Content starts

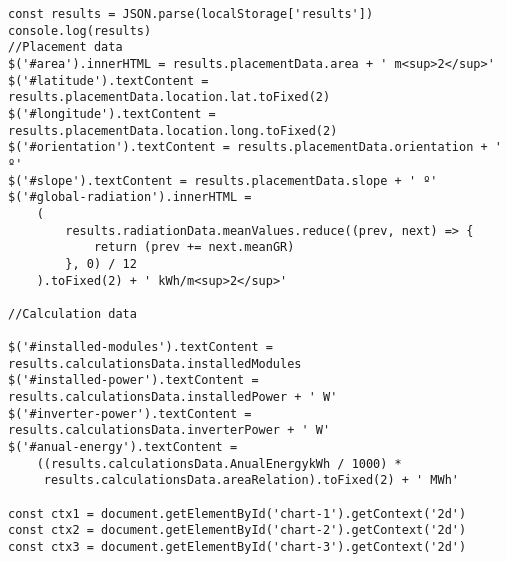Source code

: \begin{lstlisting}[style=ES6, caption={public/renderResults.js}]
const results = JSON.parse(localStorage['results'])
console.log(results)
//Placement data
$('#area').innerHTML = results.placementData.area + ' m<sup>2</sup>'
$('#latitude').textContent = results.placementData.location.lat.toFixed(2)
$('#longitude').textContent = results.placementData.location.long.toFixed(2)
$('#orientation').textContent = results.placementData.orientation + ' º'
$('#slope').textContent = results.placementData.slope + ' º'
$('#global-radiation').innerHTML =
	(
		results.radiationData.meanValues.reduce((prev, next) => {
			return (prev += next.meanGR)
		}, 0) / 12
	).toFixed(2) + ' kWh/m<sup>2</sup>'

//Calculation data

$('#installed-modules').textContent = results.calculationsData.installedModules
$('#installed-power').textContent = results.calculationsData.installedPower + ' W'
$('#inverter-power').textContent = results.calculationsData.inverterPower + ' W'
$('#anual-energy').textContent =
	((results.calculationsData.AnualEnergykWh / 1000) *
	 results.calculationsData.areaRelation).toFixed(2) + ' MWh'

const ctx1 = document.getElementById('chart-1').getContext('2d')
const ctx2 = document.getElementById('chart-2').getContext('2d')
const ctx3 = document.getElementById('chart-3').getContext('2d')


\end{lstlisting}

Content ends

▶ Your assignment
The answer is to be a bare number, showing how many lines of the records contain "power".

▶ Written solution
2